The machine is a 486DX2/66 with 16Mb ram, AHA1542CF, 1Gb hard disk, kernel
from 29/12/98, compiling current from yesterday, elf binaries, elf kernel,
softupdates.  No NFS involved.  Plenty of swap, and with only 16Mb ram and
parallel builds it does an awful lot of paging.

The last visible bit of the compilation log went like this:

    cc -fpic -DPIC ... alias_util.so
    building profiled alias library
    building standard alias library
    building shared alias library (version 2)

Since it was a parallel make, possibly all 3 library builds are running in
parallel.  Certainly there are 3 tsort and 3 nm processes active (well, they
would be if the whole thing wasn't wedged).
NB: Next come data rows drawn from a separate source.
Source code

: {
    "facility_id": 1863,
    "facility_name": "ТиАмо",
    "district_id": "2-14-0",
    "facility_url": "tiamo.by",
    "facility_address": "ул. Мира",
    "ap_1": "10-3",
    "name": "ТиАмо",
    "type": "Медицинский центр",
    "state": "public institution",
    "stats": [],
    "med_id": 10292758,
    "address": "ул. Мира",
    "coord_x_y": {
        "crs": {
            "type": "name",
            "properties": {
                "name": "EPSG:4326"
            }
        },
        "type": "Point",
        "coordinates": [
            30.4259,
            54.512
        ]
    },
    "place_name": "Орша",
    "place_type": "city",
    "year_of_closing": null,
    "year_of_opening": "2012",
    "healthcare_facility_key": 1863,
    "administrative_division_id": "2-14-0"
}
The processes in "thrd_sleep" are trying to lock exec_map.  Exec_map has
1 shared lock, 7 waiting, and LK_NOPAUSE LK_SHARE_NON_ZERO LK_WAIT_NON_ZERO
and LK_WANT_EXCL set.  Where's the missing process with the shared lock?

The processes in "inode" are trying to lock the inode that refers to the
vnode that is "/usr/obj/elf/usr/src/tmp/usr/bin/sed".  There is 1 shared lock
and 2 waiting, and LK_SHARE_NON_ZERO LK_WAIT_NON_ZERO and LK_WANT_EXCL set.
Similarly, where is the missing process with the shared lock?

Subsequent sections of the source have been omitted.